1) Retraining from scratch is not supported, i.e. .train(..., retrain_from_scratch=True) does not work. 2) When the loaded object calls the .train() method, it generates a new tensorboard summary writer (instead of appending to the current one).

I trained a model on a GPU. Can I load it on a CPU?

The code snippet below allows to load inference objects on a CPU if they were saved on a GPU. Note that the neural net also needs to be moved to CPU.

import io
import pickle

#https://stackoverflow.com/questions/57081727/load-pickle-file-obtained-from-gpu-to-cpu
class CPU_Unpickler(pickle.Unpickler):
    def find_class(self, module, name):
        if module == 'torch.storage' and name == '_load_from_bytes':
            return lambda b: torch.load(io.BytesIO(b), map_location='cpu')
        else:
            return super().find_class(module, name)

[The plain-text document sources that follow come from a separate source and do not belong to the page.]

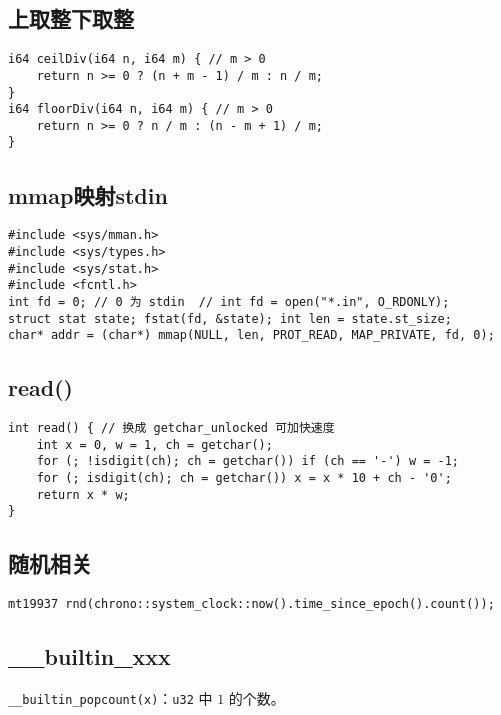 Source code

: \documentclass[a4paper,landscape,twocolumn]{ctexart}
\begin{document}
\subsection{上取整下取整}

\begin{lstlisting}
i64 ceilDiv(i64 n, i64 m) { // m > 0
	return n >= 0 ? (n + m - 1) / m : n / m;
}
i64 floorDiv(i64 n, i64 m) { // m > 0
	return n >= 0 ? n / m : (n - m + 1) / m;
}
\end{lstlisting}

\subsection{mmap映射stdin}

\begin{lstlisting}
#include <sys/mman.h>
#include <sys/types.h>
#include <sys/stat.h>
#include <fcntl.h>
int fd = 0; // 0 为 stdin  // int fd = open("*.in", O_RDONLY);
struct stat state; fstat(fd, &state); int len = state.st_size;
char* addr = (char*) mmap(NULL, len, PROT_READ, MAP_PRIVATE, fd, 0);
\end{lstlisting}

\subsection{read()}

\begin{lstlisting}
int read() { // 换成 getchar_unlocked 可加快速度
	int x = 0, w = 1, ch = getchar();
	for (; !isdigit(ch); ch = getchar()) if (ch == '-') w = -1;
	for (; isdigit(ch); ch = getchar()) x = x * 10 + ch - '0';
	return x * w;
}
\end{lstlisting}

\subsection{随机相关}

\begin{lstlisting}
mt19937 rnd(chrono::system_clock::now().time_since_epoch().count());
\end{lstlisting}

\subsection{\_\_builtin\_xxx}

\texttt{\_\_builtin\_popcount{\color{red}{ll}}(x)}：\texttt{u32{\color{red}{/u64}}} 中 $1$ 的个数。
\end{document}
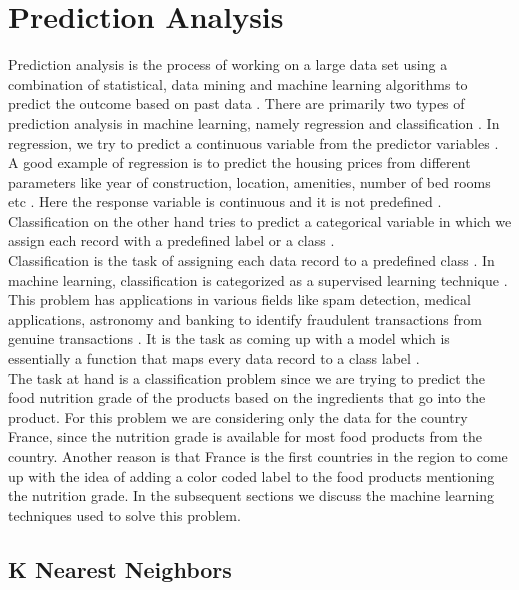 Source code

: \documentclass[sigconf]{acmart}
\begin{document}
\section{Prediction Analysis}
Prediction analysis is the process of working on  a large data set using a combination of statistical, data mining and machine learning algorithms to predict the outcome based on past data \cite{book-shai}.
There are primarily two types of prediction analysis in machine learning, namely regression and classification \cite{book-tan}. In regression, we try to predict a continuous variable from the predictor variables \cite{book-tan}. A good example of regression is to predict the housing prices from different parameters like year of construction, location, amenities, number of bed rooms etc \cite{book-tan}. Here the response variable is continuous and it is not predefined \cite{book-tan}. Classification on the other hand tries to predict a categorical variable in which we assign each record with a predefined label or a class \cite{book-tan}. \\

Classification is the task of assigning each data record to a predefined class \cite{book-tan}. In machine learning, classification is categorized as a supervised learning technique \cite{book-tan}. This problem has applications in various fields like spam detection, medical applications, astronomy and banking to identify fraudulent transactions from genuine transactions \cite{book-tan}. It is the task as coming up with a model which is essentially a function that maps every data record to a class label \cite{book-tan}. \\ 

The task at hand is a classification problem since we are trying to predict the food nutrition grade of the products based on the ingredients that go into the product. For this problem we are considering only the data for the country France, since the nutrition grade is available for most food products from the country. Another reason is that France is the first countries in the region to come up with the idea of adding a color coded label to the food products mentioning the nutrition grade. In the subsequent sections we discuss the machine learning techniques used to solve this problem.

\subsection{K Nearest Neighbors}
\end{document}
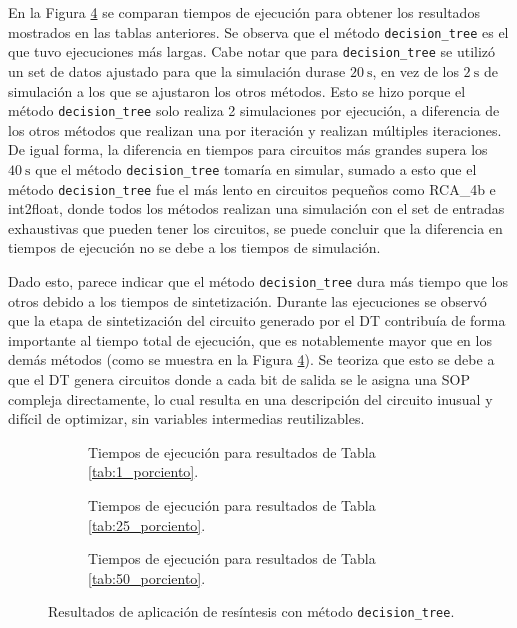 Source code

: En la Figura \ref{fig:comparacion_tiempos} se comparan
tiempos de ejecución para obtener los resultados mostrados en las tablas
anteriores. Se observa que el método \texttt{decision\_tree} es el que tuvo
ejecuciones más largas. Cabe notar que para \texttt{decision\_tree} se utilizó
un set de datos ajustado para que la simulación durase $\SI{20}{\second}$, en
vez de los $\SI{2}{\second}$ de simulación a los que se ajustaron los otros
métodos. Esto se hizo porque el método \texttt{decision\_tree} solo realiza 2
simulaciones por ejecución, a diferencia de los otros métodos que realizan una
por iteración y realizan múltiples iteraciones. De igual forma, la diferencia
en tiempos para circuitos más grandes supera los $\SI{40}{\second}$ que el
método \texttt{decision\_tree} tomaría en simular, sumado a esto que el método
\texttt{decision\_tree} fue el más lento en circuitos pequeños como RCA\_4b e
int2float, donde todos los métodos realizan una simulación con el set de
entradas exhaustivas que pueden tener los circuitos, se puede concluir que la
diferencia en tiempos de ejecución no se debe a los tiempos de simulación.

Dado esto, parece indicar que el método \texttt{decision\_tree} dura más tiempo
que los otros debido a los tiempos de sintetización. Durante las ejecuciones se
observó que la etapa de sintetización del circuito generado por el DT
contribuía de forma importante al tiempo total de ejecución, que es
notablemente mayor que en los demás métodos (como se muestra en la Figura
\ref{fig:comparacion_tiempos}). Se teoriza que esto se debe a que el DT genera
circuitos donde a cada bit de salida se le asigna una SOP compleja
directamente, lo cual resulta en una descripción del circuito inusual y difícil
de optimizar, sin variables intermedias reutilizables.

\begin{figure}
  \centering
  \begin{subfigure}{0.75\textwidth}
    \centering
    
    \caption{Tiempos de ejecución para resultados de Tabla \ref{tab:1_porciento}.}
    \label{fig:01_tiempo}
  \end{subfigure}
  \begin{subfigure}{0.75\textwidth}
    \centering
    
    \caption{Tiempos de ejecución para resultados de Tabla \ref{tab:25_porciento}.}
    \label{fig:25_tiempo}
  \end{subfigure}
  \begin{subfigure}{0.75\textwidth}
    \centering
    
    \caption{Tiempos de ejecución para resultados de Tabla \ref{tab:50_porciento}.}
    \label{fig:50_tiempo}
  \end{subfigure}
  \caption{Resultados de aplicación de resíntesis con método \texttt{decision\_tree}.}
  \label{fig:comparacion_tiempos}
\end{figure}

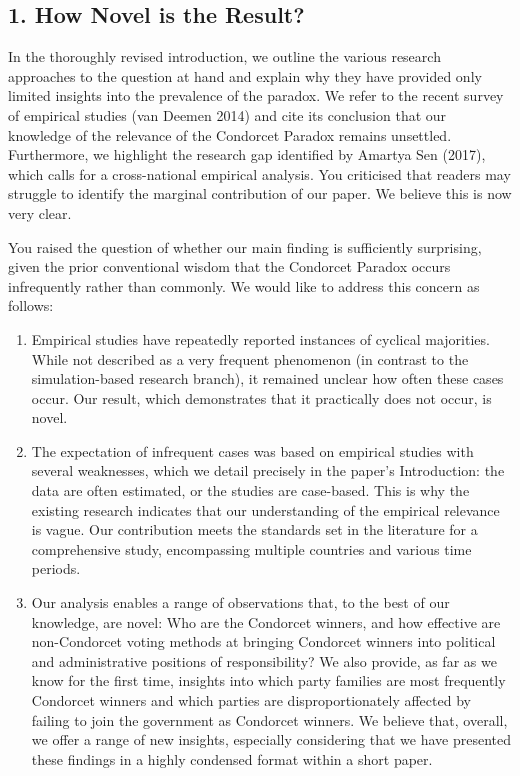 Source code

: \documentclass[a4paper, 12pt]{scrartcl}
\begin{document}
\subsection*{1. How Novel is the Result?}
In the thoroughly revised introduction, we outline the various research approaches to the question at hand and explain why they have provided only limited insights into the prevalence of the paradox. We refer to the recent survey of empirical studies (van Deemen 2014) and cite its conclusion that our knowledge of the relevance of the Condorcet Paradox remains unsettled. Furthermore, we highlight the research gap identified by Amartya Sen (2017), which calls for a cross-national empirical analysis. You criticised that readers may struggle to identify the marginal contribution of our paper. We believe this is now very clear.

You raised the question of whether our main finding is sufficiently surprising, given the prior conventional wisdom that the Condorcet Paradox occurs infrequently rather than commonly. We would like to address this concern as follows:
\begin{enumerate}
	\item Empirical studies have repeatedly reported instances of cyclical majorities. While not described as a very frequent phenomenon (in contrast to the simulation-based research branch), it remained unclear how often these cases occur. Our result, which demonstrates that it practically does not occur, is novel.
	\item The expectation of infrequent cases was based on empirical studies with several weaknesses, which we detail precisely in the paper's Introduction: the data are often estimated, or the studies are case-based. This is why the existing research indicates that our understanding of the empirical relevance is vague. Our contribution meets the standards set in the literature for a comprehensive study, encompassing multiple countries and various time periods.
	\item Our analysis enables a range of observations that, to the best of our knowledge, are novel: Who are the Condorcet winners, and how effective are non-Condorcet voting methods at bringing Condorcet winners into political and administrative positions of responsibility? We also provide, as far as we know for the first time, insights into which party families are most frequently Condorcet winners and which parties are disproportionately affected by failing to join the government as Condorcet winners. We believe that, overall, we offer a range of new insights, especially considering that we have presented these findings in a highly condensed format within a short paper.
\end{enumerate}
\end{document}
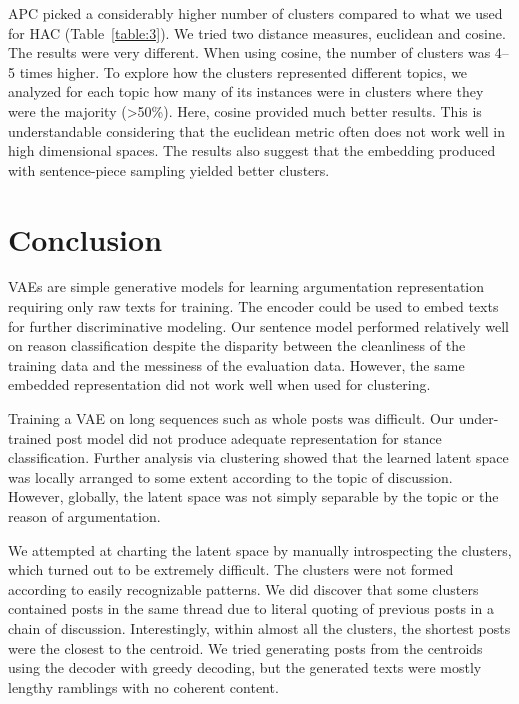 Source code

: \documentclass[11pt]{article}
\begin{document}
APC picked a considerably higher number of clusters compared to what we used for HAC (Table~\ref{table:3}).
We tried two distance measures, euclidean and cosine.
The results were very different.
When using cosine, the number of clusters was 4--5 times higher.
To explore how the clusters represented different topics,
we analyzed for each topic how many of its instances were in clusters where they were the majority (>50\%).
Here, cosine provided much better results.
This is understandable considering that the euclidean metric often does not work well in high dimensional spaces.
The results also suggest that the embedding produced with sentence-piece sampling yielded better clusters.

\section{Conclusion}\label{sec:conclusion}

VAEs are simple generative models for learning argumentation representation requiring only raw texts for training.
The encoder could be used to embed texts for further discriminative modeling.
Our sentence model performed relatively well on reason classification
despite the disparity between the cleanliness of the training data and the messiness of the evaluation data.
However, the same embedded representation did not work well when used for clustering.

Training a VAE on long sequences such as whole posts was difficult.
Our under-trained post model did not produce adequate representation for stance classification.
Further analysis via clustering showed that the learned latent space
was locally arranged to some extent according to the topic of discussion.
However, globally, the latent space was not simply separable by the topic or the reason of argumentation.

We attempted at charting the latent space by manually introspecting the clusters,
which turned out to be extremely difficult.
The clusters were not formed according to easily recognizable patterns.
We did discover that some clusters contained posts in the same thread
due to literal quoting of previous posts in a chain of discussion.
Interestingly, within almost all the clusters,
the shortest posts were the closest to the centroid.
We tried generating posts from the centroids using the decoder with greedy decoding,
but the generated texts were mostly lengthy ramblings with no coherent content.
\end{document}
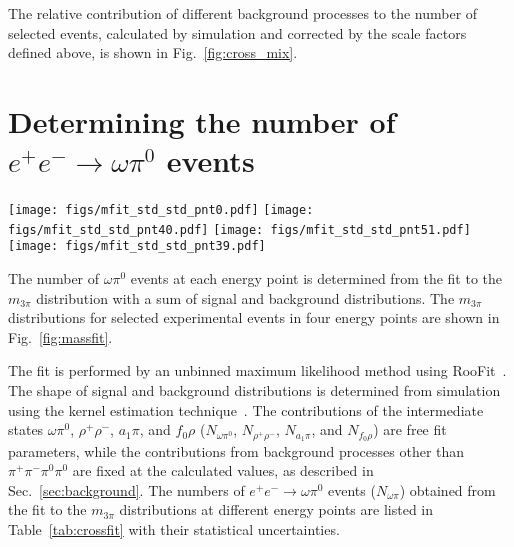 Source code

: \documentclass[twocolumn,aps,prd,floatfix,nofootinbib,superscriptaddress]{revtex4-2}
\begin{document}
The relative contribution of different background processes to the number of selected events, calculated by simulation and corrected by the scale factors defined above, is shown in Fig.~\ref{fig:cross_mix}.

\section{Determining the number of \( e^+e^- \to \omega\pi^0 \) events}
\label{sec:omegafitting}

\begin{figure*}
\centering
\texttt{[image: figs/mfit\_std\_std\_pnt0.pdf]}
\texttt{[image: figs/mfit\_std\_std\_pnt40.pdf]}
\texttt{[image: figs/mfit\_std\_std\_pnt51.pdf]}
\texttt{[image: figs/mfit\_std\_std\_pnt39.pdf]}
\caption{
	The distribution of the $\pi^+\pi^-\pi^0$ invariant mass closest to the $\omega$ mass for selected data events with $E = 1050$, 1280, 1900, 2000 MeV (points with error bars).
	The solid curve is the result of the fit to the data distribution with a sum of signal and background distributions described in the text.
	The green dashed region is the fitted contribution from background $\pi^+\pi^-\pi^0\pi^0$ events with intermediate states other than $\omega\pi^0$.
	The red dashed region is the expected background from other processes.
}
\label{fig:massfit}
\end{figure*}

The number of $\omega\pi^0$ events at each energy point is determined from the fit to the $m_{3\pi}$ distribution with a sum of signal and background distributions.
The $m_{3\pi}$ distributions for selected experimental events in four energy points are shown in Fig.~\ref{fig:massfit}.

The fit is performed by an unbinned maximum likelihood method using RooFit~\cite{roofit}.
The shape of signal and background distributions is determined from simulation using the kernel estimation technique~\cite{kernel}.
The contributions of the intermediate states $\omega\pi^0$, $\rho^+\rho^-$, $a_1\pi$, and $f_0\rho$ ($N_{\omega\pi^0}$, $N_{ \rho^+\rho^-}$, $N_{a_1\pi}$, and $N_{f_0\rho}$) are free fit parameters, while the contributions from background processes other than $\pi^+\pi^-\pi^0\pi^0$ are fixed at the calculated values, as described in Sec.~\ref{sec:background}.
The numbers of \( e^+e^- \to \omega\pi^0 \) events ($N_{\omega\pi}$) obtained from the fit to the $m_{3\pi}$ distributions at different energy points are listed in Table~\ref{tab:crossfit} with their statistical uncertainties.
\end{document}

with open("/path/to/my_inference.pkl", "rb") as f:
    inference = CPU_Unpickler(f).load()

posterior = inference.build_posterior(inference._neural_net.to("cpu"))

Loading inference objects on CPU can be useful for inspection. However, resuming training on CPU for an inference object trained on a GPU is currently not supported. If this is strictly required by your workflow, consider setting inference._device = "cpu" before calling inference.train().